Source records
--- START ---

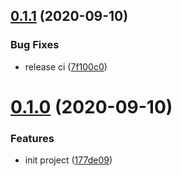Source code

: ## [0.1.1](https://github.com/serverless-plus/coding/compare/v0.1.0...v0.1.1) (2020-09-10)


### Bug Fixes

* release ci ([7f100c0](https://github.com/serverless-plus/coding/commit/7f100c03633d99de9caaa8bbe9f8ad756d8831b8))

# [0.1.0](https://github.com/serverless-plus/coding/compare/v0.0.1...v0.1.0) (2020-09-10)


### Features

* init project ([177de09](https://github.com/serverless-plus/coding/commit/177de09a1f746bf835541b9dcedb3ba56fdfd472))

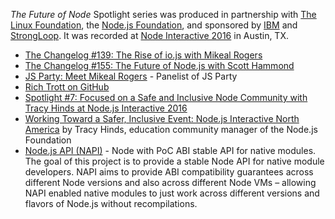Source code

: _The Future of Node_ Spotlight series was produced in partnership with [The Linux Foundation](https://www.linuxfoundation.org/), the [Node.js Foundation](https://nodejs.org/en/foundation/), and sponsored by [IBM](https://www.ibm.com/) and [StrongLoop](https://strongloop.com/). It was recorded at [Node Interactive 2016](http://events.linuxfoundation.org/events/node-interactive) in Austin, TX.

- [The Changelog #139: The Rise of io.js with Mikeal Rogers](https://changelog.com/podcast/139)
- [The Changelog #155: The Future of Node.js with Scott Hammond](https://changelog.com/podcast/155)
- [JS Party: Meet Mikeal Rogers](https://changelog.com/jsparty/meet-mikeal-rogers) -  Panelist of JS Party
- [Rich Trott on GitHub](https://github.com/Trott)
- [Spotlight #7: Focused on a Safe and Inclusive Node Community with Tracy Hinds at Node.js Interactive 2016](https://changelog.com/spotlight/7)
- [Working Toward a Safer, Inclusive Event: Node.js Interactive North America](https://medium.com/@nodejs/working-towards-a-safer-inclusive-event-node-js-interactive-north-america-808edcd771f7#.2bz7738a9) by Tracy Hinds, education community manager of the Node.js Foundation
- [Node.js API (NAPI)](https://github.com/nodejs/abi-stable-node) - Node with PoC ABI stable API for native modules. The goal of this project is to provide a stable Node API for native module developers. NAPI aims to provide ABI compatibility guarantees across different Node versions and also across different Node VMs – allowing NAPI enabled native modules to just work across different versions and flavors of Node.js without recompilations.
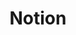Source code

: ---
created: '2025-09-16T15:05:15.651238'
modified: '2025-09-18T06:32:12.391215'
ship_factor: 5
subtype: mcp-servers
tags: []
title: Notion
type: tool
version: 1
---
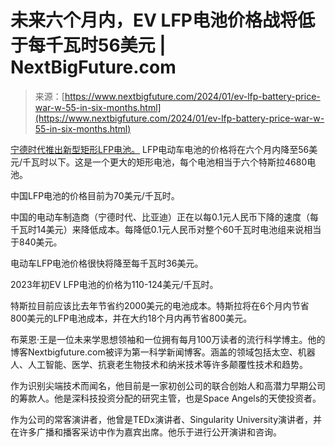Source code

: <!--yml

category: 未分类

日期：2024-05-27 14:32:32

-->

# 未来六个月内，EV LFP电池价格战将低于每千瓦时56美元 | NextBigFuture.com

> 来源：[https://www.nextbigfuture.com/2024/01/ev-lfp-battery-price-war-w-55-in-six-months.html](https://www.nextbigfuture.com/2024/01/ev-lfp-battery-price-war-w-55-in-six-months.html)

[宁德时代推出新型矩形LFP电池。](https://cnevpost.com/2024/01/17/battery-price-war-catl-byd-costs-down/) LFP电动车电池的价格将在六个月内降至56美元/千瓦时以下。这是一个更大的矩形电池，每个电池相当于六个特斯拉4680电池。

中国LFP电池的价格目前为70美元/千瓦时。

中国的电动车制造商（宁德时代、比亚迪）正在以每0.1元人民币下降的速度（每千瓦时14美元）来降低成本。每降低0.1元人民币对整个60千瓦时电池组来说相当于840美元。

电动车LFP电池价格很快将降至每千瓦时36美元。

2023年初EV LFP电池的价格为110-124美元/千瓦时。

特斯拉目前应该比去年节省约2000美元的电池成本。特斯拉将在6个月内节省800美元的LFP电池成本，并在大约18个月内再节省800美元。

布莱恩·王是一位未来学思想领袖和一位拥有每月100万读者的流行科学博主。他的博客Nextbigfuture.com被评为第一科学新闻博客。涵盖的领域包括太空、机器人、人工智能、医学、抗衰老生物技术和纳米技术等许多颠覆性技术和趋势。

作为识别尖端技术而闻名，他目前是一家初创公司的联合创始人和高潜力早期公司的筹款人。他是深科技投资分配的研究主管，也是Space Angels的天使投资者。

作为公司的常客演讲者，他曾是TEDx演讲者、Singularity University演讲者，并在许多广播和播客采访中作为嘉宾出席。他乐于进行公开演讲和咨询。
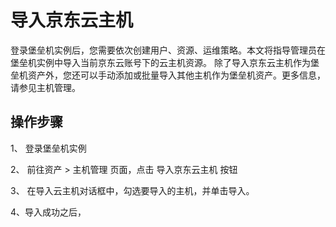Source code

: # 导入京东云主机
登录堡垒机实例后，您需要依次创建用户、资源、运维策略。本文将指导管理员在堡垒机实例中导入当前京东云账号下的云主机资源。
除了导入京东云主机作为堡垒机资产外，您还可以手动添加或批量导入其他主机作为堡垒机资产。更多信息，请参见主机管理。

## 操作步骤

1、 登录堡垒机实例

2、 前往资产 > 主机管理 页面，点击 导入京东云主机 按钮

3、 在导入云主机对话框中，勾选要导入的主机，并单击导入。

4、导入成功之后，



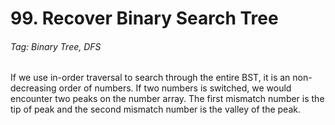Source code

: # 99. Recover Binary Search Tree

###### Tag: Binary Tree, DFS

If we use in-order traversal to search through the entire BST, it is an non-decreasing order of numbers. If two numbers is switched, we would encounter two peaks on the number array. The first mismatch number is the tip of peak and the second mismatch number is the valley of the peak.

--- END ---

• _TASK DIRECTIONS_:
Whenever "Rogers" occurs in a line of the entries, copy that line.

• _EXERCISE OUTPUT_:
- [The Changelog #139: The Rise of io.js with Mikeal Rogers](https://changelog.com/podcast/139)
- [JS Party: Meet Mikeal Rogers](https://changelog.com/jsparty/meet-mikeal-rogers) -  Panelist of JS Party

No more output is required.